Deployment Architecture
This reference describes how IOMETE maps onto Kubernetes: the Helm chart structure, the full service inventory, feature flags, and infrastructure options. For a conceptual overview of each service, see the Architecture Overview. For installation steps, see the On-Premises Deployment Guide.
Helm Chart Structure
Everything ships as a single Helm chart (iomete-data-plane-enterprise), which deploys all platform services into one Kubernetes namespace. Services talk to each other over internal Kubernetes DNS.
Initialization Job
Before any service starts, a pre-install/pre-upgrade Helm hook job (iomete-data-plane-init) bootstraps the environment:
- Creates PostgreSQL databases for each microservice
- Creates the Hive Metastore secret
- Creates the Hadoop configuration secret
- Creates the Spark ConfigMap
- Creates the Spark History folder in object storage
This job runs with backoffLimit: 2. If it fails, the entire Helm install or upgrade fails. When troubleshooting a failed deployment, check the init job logs first.

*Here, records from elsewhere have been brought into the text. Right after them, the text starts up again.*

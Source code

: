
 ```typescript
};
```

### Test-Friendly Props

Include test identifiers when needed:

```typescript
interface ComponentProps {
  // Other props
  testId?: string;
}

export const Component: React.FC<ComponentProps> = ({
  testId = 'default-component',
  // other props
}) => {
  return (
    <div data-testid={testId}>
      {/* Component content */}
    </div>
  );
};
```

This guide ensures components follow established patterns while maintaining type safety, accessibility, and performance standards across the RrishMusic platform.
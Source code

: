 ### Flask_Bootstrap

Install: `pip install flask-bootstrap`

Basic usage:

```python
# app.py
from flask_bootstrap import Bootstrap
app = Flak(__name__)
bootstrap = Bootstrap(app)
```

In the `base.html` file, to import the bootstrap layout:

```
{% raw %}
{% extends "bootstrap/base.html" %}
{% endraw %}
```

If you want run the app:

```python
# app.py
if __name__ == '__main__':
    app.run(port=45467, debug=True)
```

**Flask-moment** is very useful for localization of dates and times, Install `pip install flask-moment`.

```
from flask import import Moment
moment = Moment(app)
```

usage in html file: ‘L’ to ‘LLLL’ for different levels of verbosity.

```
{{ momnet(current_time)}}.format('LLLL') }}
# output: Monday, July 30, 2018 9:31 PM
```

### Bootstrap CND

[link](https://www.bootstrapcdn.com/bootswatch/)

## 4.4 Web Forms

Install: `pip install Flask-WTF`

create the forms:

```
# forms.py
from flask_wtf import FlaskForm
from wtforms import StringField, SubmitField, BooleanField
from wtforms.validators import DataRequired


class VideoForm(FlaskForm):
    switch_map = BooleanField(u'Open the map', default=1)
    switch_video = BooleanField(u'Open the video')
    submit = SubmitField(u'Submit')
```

Configuration Distribution
All Helm values (including feature flags) are serialized to YAML and stored in a Kubernetes Secret named data-plane. Every backend microservice reads this secret at startup, so a Helm upgrade propagates config changes to all services on their next restart.
Service Inventory
Knowing which services run (and which are optional) helps you plan resource allocation and troubleshoot startup issues. The table below lists every service the Helm chart deploys. Services tied to a feature flag only appear when that flag is enabled.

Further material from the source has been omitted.